Working well (SA customization tips)

Mon Nov 18 17:39:41 GMT 2002

Great info.  One question on the SA versions.  I upgraded to 2.42 (might
have been 2.43) and had huge problems with false negatives.  The
probably tripled.  Have you heard of that happening before.  I run SA
without any RBL's, and without Razor.  (though I'm thinking about going
down the razor path soon.)

Steve Evans
SDSU Foundation
(619) 594-0653 

-----Original Message-----
From: Matt Kettler [mailto:mkettler at EVI-INC.COM] 
Sent: Monday, November 18, 2002 9:02 AM
To: MAILSCANNER at JISCMAIL.AC.UK
Subject: Re: Working well (SA customization tips)

Ok, I'll admit upfront that I do a bit more "rule tinkering" than most
end users do, and I sometimes do a small contribution to the SA
Development effort. So I confess up front that I probably customize SA
more than most users will.

That said, I don't think that writing a few simple custom rules are
beyond the scope of what a "normal" user might want to do.

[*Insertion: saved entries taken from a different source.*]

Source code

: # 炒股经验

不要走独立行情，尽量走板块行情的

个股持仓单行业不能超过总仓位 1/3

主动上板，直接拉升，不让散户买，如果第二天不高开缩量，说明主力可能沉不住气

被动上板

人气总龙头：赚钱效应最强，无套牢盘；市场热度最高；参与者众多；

Before you go off tuning your ruleset, first make sure you're running a
reasonable version of SA. If you're getting an unreasonable number false
positives/negatives, and are running something older than 2.42, upgrade.
2.40 and 2.41 had absolutely horrid scores (due to a combination of a
few bad rules, a minor issue in the GA, and some mis-placed emails in
the corpus). Older versions aren't likely to be very effective against
current spam.

Other "general" tweaks you can apply are to increase the threshold, and
to
(lightly) bump down the scores of rules which are false-positive prone
on your email. You can apply these to your spam.assassin.prefs and the
SpamAssassin man page mentioned below should be sufficient to show you
the format for these options. Note that any score line in your prefs
file will supercede anything in 50_scores.cf, so to adjust a score, just
create a new score in your prefs file like this one (these are
adjustments from my config, with scores changed a little from what I
really use)

# How many hits before a mail is considered spam.
required_hits           5.2
#X_OSIRU_SPAM_SRC is high collateral damage, trim score down a little
score X_OSIRU_SPAM_SRC               1.5

SA is tuned for a more or less "general purpose" variety of email.
Depending on what industry you work in, you might get more "spam-alike"
marketing than most. Fortunately you also know there are certain "catch
phrases" for your industry that aren't likely to appear in spam mail.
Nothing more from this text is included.